Politics

One Hundred Percent Pure Romney

Mitt Romney tries, again, to convince voters that he’s authentic.

Mitt Romney is no doctor, but on Thursday he appeared at the University of Michigan’s Cardiovascular Center in an attempt to perform the first live separation of conjoined twins: Mitt Romney the presidential candidate and Mitt Romney the Massachusetts governor. In a speech that included PowerPoint slides, Romney explained why he was proud of the health care plan he passed in Massachusetts—but also why it would be wrong for the entire country.

It is a difficult procedure. The policy terrain is a complex, requiring the use of terms such as free riders, co-insurance, and purchasing alliances. But the political terrain may be even more complicated. Romney was trying to fix a political problem that dogged his last campaign: the view among some voters that he lacks a core, that he bends too easily to the political winds.

In 2008, the so-called authenticity problem dogged him over his switchback positions on social issues such as abortion. Now it’s health care. Where does the Mitt Romney who signed health care reform in Massachusetts with an individual mandate end, and where does the one denouncing President Obama’s health care reform with an individual mandate begin?

On Thursday, Romney made several claims for his authenticity. He said people had encouraged him to run away from his record as governor but that he would not. “It wouldn’t be honest,” Romney said. “I did what I believed was right for the people of my state.” Later, as he laid out his national plan, he said it was like the one he proposed in 2008. “I am not adjusting the plan to reflect the political sentiment.”

The authenticity injection will be a monumental task for Romney. This conclusion does not require any grand judgments about the details of his health care plan or his genuineness. It simply requires a look at his daily schedule. To be a presidential candidate is to spend your day—morning to dusk—engaged in activities that are inauthentic.

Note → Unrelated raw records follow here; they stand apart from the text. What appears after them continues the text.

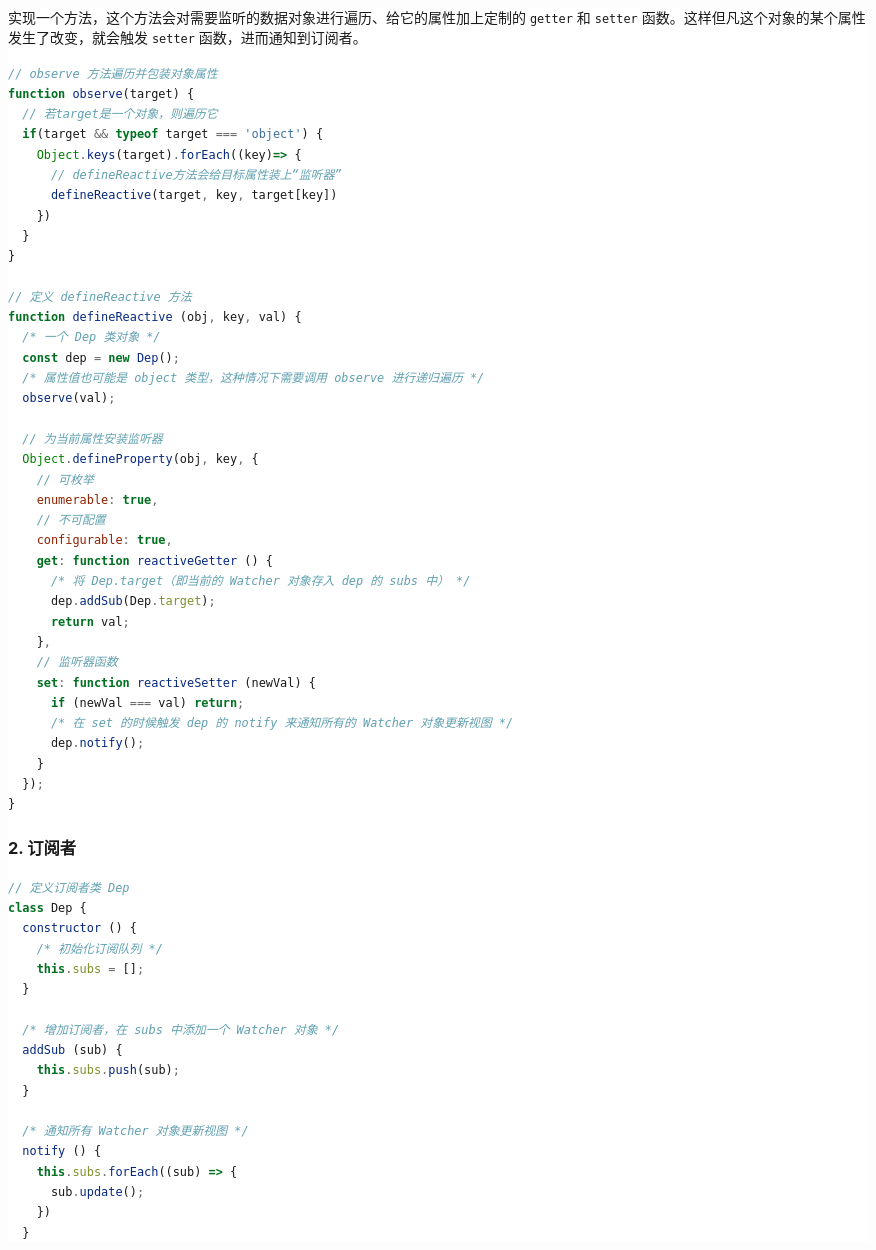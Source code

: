 实现一个方法，这个方法会对需要监听的数据对象进行遍历、给它的属性加上定制的 `getter` 和 `setter` 函数。这样但凡这个对象的某个属性发生了改变，就会触发 `setter` 函数，进而通知到订阅者。

```javascript
// observe 方法遍历并包装对象属性
function observe(target) {
  // 若target是一个对象，则遍历它
  if(target && typeof target === 'object') {
    Object.keys(target).forEach((key)=> {
      // defineReactive方法会给目标属性装上“监听器”
      defineReactive(target, key, target[key])
    })
  }
}

// 定义 defineReactive 方法
function defineReactive (obj, key, val) {
  /* 一个 Dep 类对象 */
  const dep = new Dep();
  /* 属性值也可能是 object 类型，这种情况下需要调用 observe 进行递归遍历 */
  observe(val);

  // 为当前属性安装监听器
  Object.defineProperty(obj, key, {
    // 可枚举
    enumerable: true,
    // 不可配置
    configurable: true,
    get: function reactiveGetter () {
      /* 将 Dep.target（即当前的 Watcher 对象存入 dep 的 subs 中） */
      dep.addSub(Dep.target);
      return val;         
    },
    // 监听器函数
    set: function reactiveSetter (newVal) {
      if (newVal === val) return;
      /* 在 set 的时候触发 dep 的 notify 来通知所有的 Watcher 对象更新视图 */
      dep.notify();
    }
  });
}

```

### 2. 订阅者

```javascript
// 定义订阅者类 Dep
class Dep {
  constructor () {
    /* 初始化订阅队列 */
    this.subs = [];
  }

  /* 增加订阅者，在 subs 中添加一个 Watcher 对象 */
  addSub (sub) {
    this.subs.push(sub);
  }

  /* 通知所有 Watcher 对象更新视图 */
  notify () {
    this.subs.forEach((sub) => {
      sub.update();
    })
  }
```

Searching for authenticity in politics is like looking for butter in margarine. Yet as we head into a presidential year, journalists and voters once again will take bread in hand, spread on the counterfeit, and wonder why it doesn’t taste fresh.

Not all authenticity is the same, of course. Voters seem to tolerate a certain amount of situational inauthenticity. (If they didn’t, we wouldn’t have politicians.) But emotional authenticity—what you’re “really” like as a person—or intellectual authenticity—what you really believe in—matter a lot more to voters. The problem is that if voters have doubts about those kinds of authenticity, there are few instances in which a candidate can give voters a window into those areas to reassure them. There just aren’t that many opportunities, because the day-to-day act of politics is so inauthentic.

The job of a politician is to be inauthentic in rooms with people from whom you wish to collect moneyto get handed a sheet of names to thank people sincerely you’ve only just met. You must feign friendship and interest in local television hosts and even more mind-bending faux enthusiasm for the national television hosts whom you don’t particularly like. You don’t dare snub a long-winded or pushy voter. You cannot have a bad day in public for fear of a YouTube moment. You have to drink beverages and eat food you don’t like. You hardly ever get to sleep in your own bed.

It’s very hard to come across as authentic when you are draped each day in all this hokum. Romney was at cross purposes a little Thursday. He spoke without a tie—which, at least since the secret plot known as Casual Friday was instituted—is supposed to convey a relaxed style. At the same time he used PowerPoint slides, which work against that clubhouse feeling.

Substantively, Romney was also confusing. When Romney makes the case for what worked in Massachusetts, the uninitiated are likely to wonder why such a success shouldn’t be a national model—like the one President Obama signed. Democratic spokesman Brad Woodhouse joked in a tweet to his colleague Hari Sevugan “Romney is making a great case for national health reform. Book him on cable tonight?”

Romney invoked the principle of federalism, saying that governors have more leeway in many ways than presidents because states are the “Laboratories of Democracy.”  But conservatives most likely to buy that argument have trouble with him for other reasons. They don’t like that his Massachusetts plan included a mandate to force people to buy insurance. The speech was barely over before Rick Santorum issued a statement decrying “both Romneycare and Obamacare” because they “infringe upon individual freedom.” Avik Roy writing in the National Review, said “Mitt Romney just gave a more articulate defense of Obamacare than President Obama ever has.” The Wall Street Journal, meanwhile, didn’t even wait for the speech, publishing a full-throated attack on Romney and his health care plan on Thursday morning.

All of this would make even the most confident fellow a little halting and nervous. That’s what Romney looked like at times as he looked up at his Powerpoint slides from behind the lectern and made tentative jokes. It looked very authentic.